Posted on Saturday, April 05, 2003 @ 07:40:13 CST
UPDATED:The original Perl script had formatting errors. The corrected file is now in place and ready for download.
There have been a lot of requests out there for an RSS feed from CNN.com. Prior to September 11, 2001, CNN maintained such a feed that people could pull from. For whatever reason, they decided to pull this feed after that date. Now, thanks to Dave Jacoby (here is his site), the feed is back.
The file is a perl script that pulls the headlines from each of the major CNN.com sections (CNN's home page, sports, business, entertainment, etc), and dumps them into an XML file, one XML file per section.

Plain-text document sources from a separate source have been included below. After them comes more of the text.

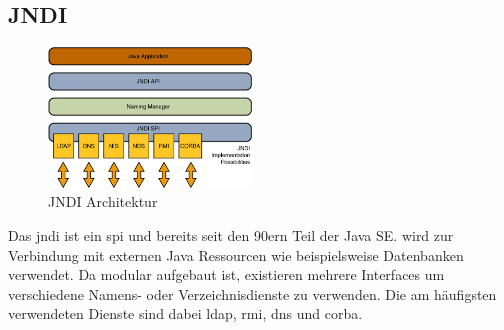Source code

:
\subsection{JNDI}\label{subsec:jndi}
\begin{figure}
    \begin{center}
        \includegraphics[width=0.48\textwidth]{images/jndiarch}
    \end{center}
    \caption{JNDI Architektur}
\end{figure}
Das \gls{jndi} ist ein \gls{spi} und bereits seit den 90ern Teil der Java SE.
 wird zur Verbindung mit externen Java Ressourcen wie beispielsweise Datenbanken verwendet.
Da  modular aufgebaut ist, existieren mehrere Interfaces um verschiedene Namens- oder Verzeichnisdienste zu verwenden.
Die am häufigsten verwendeten Dienste sind dabei \gls{ldap}, \gls{rmi}, \gls{dns} und \gls{corba}.
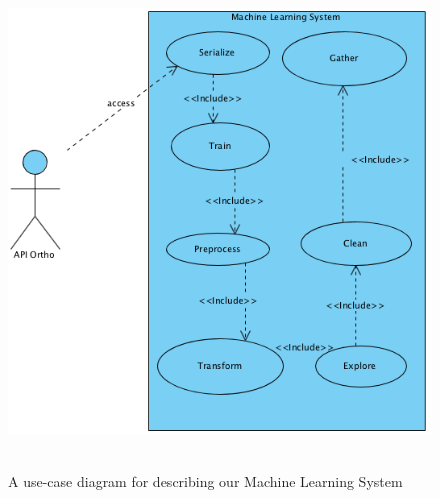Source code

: \documentclass[12pt, french]{report}
\begin{document}
\begin{figure}[h]
	\includegraphics[width=13cm, height =13cm]{images/APIML.png}
	\caption{A use-case diagram for describing our Machine Learning System}
	\label{MLUseCase}
\end{figure} 
\end{document}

So, what do you need to run this script? Here's a quick rundown:
- Perl (I have Perl 5.8.0 installed, but it will probably work with older versions)
- Perl's HTML Parser
- Perl's XML Parser
- Perl's RSS Tool, for XML
- libwww-perl
All of these modules can be found at CPAN.org.
Once you've got the modules installed, download the perl script here. You will have to make one change to the file as follows on line 69. This line reads:
open FILE , ">/path/to/your/web/root/CNN_subdir/$file" ;
Change it to reflect the absolute path to your web root (and, if you want, a CNN directory within that directory).
Now, go to your admin section and add a new block. Title it whatever you want, and have the RSS/RDF file URL reflect the XML file that you want to show up in the block (I use http://localhost/CNN/CNN_TOP_STORIES.xml). I set my update time to 1/2 hour, since I have the cron job run every 15 minutes, to ensure the latest headlines.
That's it. Just run "perl cnn_headlines.pl" from the command line and you're set. You can add this as a cron job to get the latest headlines updated however ofter you wish.